The solution present on reddit gets overwhelming relatively quickly. For example I have one environment while trying to back up 10 different sets of files. Each set is terabytes so I want to do each of them individually. In the Reddit example I would have to have a set of imported files for every data set I'm trying to backup. I may bill to cut down the number of files somewhat if I'm clever about constant substitution but still, it rapidly becomes easier to just have 10 full template files and and manually synchronize the common elements.

With the proposed change to merging, I would only have to have 11 configuration files, 10 of which are very small. Deleting all the unnecessary key-value pairs from the base template might be a way to shrink the complexity of having 10 templates as well.

With the shallow merging type concept of proposed, it would not just be more convenient, it would make the changes much clearer.

Your example include references omitting or propagating different sections could be useful but not as useful as the fine granularity changes are proposed. I haven't dug deep into it but it looks like I will still have to cut-and-paste different chunks for common sections in my current use cases.

There may be some other ways to slice this but right now I need to get the job done so I'm going to take the brute force and bloody ignorance approach and replicate configuration files.

How much of violation of your conceptual model would it be to add a key-value pair that specifies whether the next section is replaced or merged?

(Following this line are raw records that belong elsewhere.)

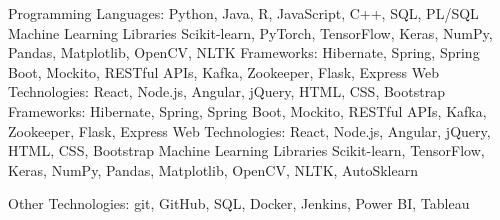 \begin{cvskills}
  \cvskill
    {Programming Languages:}
    {Python, Java, R, JavaScript,  C++, SQL, PL/SQL}
  {
  \cvskill
    {Machine Learning Libraries}
    {Scikit-learn, PyTorch, TensorFlow, Keras, NumPy, Pandas, Matplotlib, OpenCV, NLTK}
  \cvskill
    {Frameworks:}
    {Hibernate, Spring, Spring Boot, Mockito, RESTful APIs, Kafka, Zookeeper, Flask, Express}
  \cvskill
    {Web Technologies:}
    {React, Node.js, Angular, jQuery, HTML, CSS, Bootstrap}
  }
  {
  \cvskill
    {Frameworks:}
    {Hibernate, Spring, Spring Boot, Mockito, RESTful APIs, Kafka, Zookeeper, Flask, Express}
  \cvskill
    {Web Technologies:}
    {React, Node.js, Angular, jQuery, HTML, CSS, Bootstrap}
  \cvskill
    {Machine Learning Libraries}
    {Scikit-learn, TensorFlow, Keras, NumPy, Pandas, Matplotlib, OpenCV, NLTK, AutoSklearn}
  }
  
    
   
   \cvskill
    {Other Technologies:}
    {git, GitHub, SQL, Docker, Jenkins, Power BI, Tableau}
\end{cvskills} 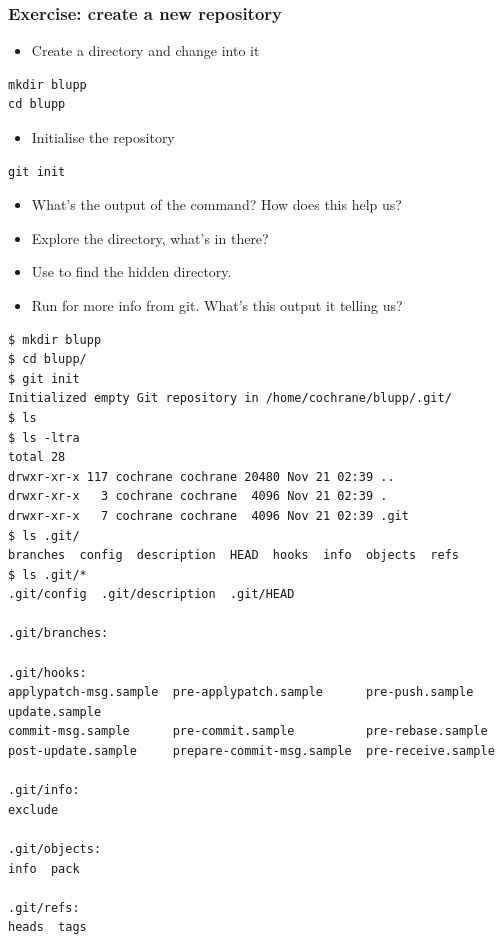 \documentclass{git_course}
\begin{document}
\begin{frame}[fragile]
\frametitle{Exercise: create a new repository}
\begin{itemize}
    \item Create a directory and change into it
\end{itemize}
\begin{lstlisting}
mkdir blupp
cd blupp
\end{lstlisting}
\begin{itemize}
    \item Initialise the repository
\end{itemize}
\begin{lstlisting}
git init
\end{lstlisting}
\begin{itemize}
    \item What's the output of the  command?  How does this
        help us?
    \item Explore the directory, what's in there?
    \item Use  to find the hidden directory.
    \item Run  for more info from git.  What's this
        output it telling us?
\end{itemize}
\end{frame}


\begin{frame}[fragile]
\begin{lstlisting}[basicstyle=\tiny\ttfamily]
$ mkdir blupp
$ cd blupp/
$ git init
Initialized empty Git repository in /home/cochrane/blupp/.git/
$ ls
$ ls -ltra
total 28
drwxr-xr-x 117 cochrane cochrane 20480 Nov 21 02:39 ..
drwxr-xr-x   3 cochrane cochrane  4096 Nov 21 02:39 .
drwxr-xr-x   7 cochrane cochrane  4096 Nov 21 02:39 .git
$ ls .git/
branches  config  description  HEAD  hooks  info  objects  refs
$ ls .git/*
.git/config  .git/description  .git/HEAD

.git/branches:

.git/hooks:
applypatch-msg.sample  pre-applypatch.sample      pre-push.sample     update.sample
commit-msg.sample      pre-commit.sample          pre-rebase.sample
post-update.sample     prepare-commit-msg.sample  pre-receive.sample

.git/info:
exclude

.git/objects:
info  pack

.git/refs:
heads  tags
\end{lstlisting}
\end{frame}
\end{document}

Something like

location:  
  source_directories:
    - MERGE
    - /home 
    - /etc                                                                                                            
  repositories:
    - REPLACE
    - path: jdktn@deadbeaf.rsync.net:deadbeaf-home
      label: backupserver
      
consistency:
  REPLACE: true
  checks:
    - repository
    - archives
  check_last: 3                                                                               prefix: home   

The downside with this notation is that I don't believe YAML allows for a single key without value in the hierarchy. It would mean having to change notation for merge versus replace depending on where the keyword happens.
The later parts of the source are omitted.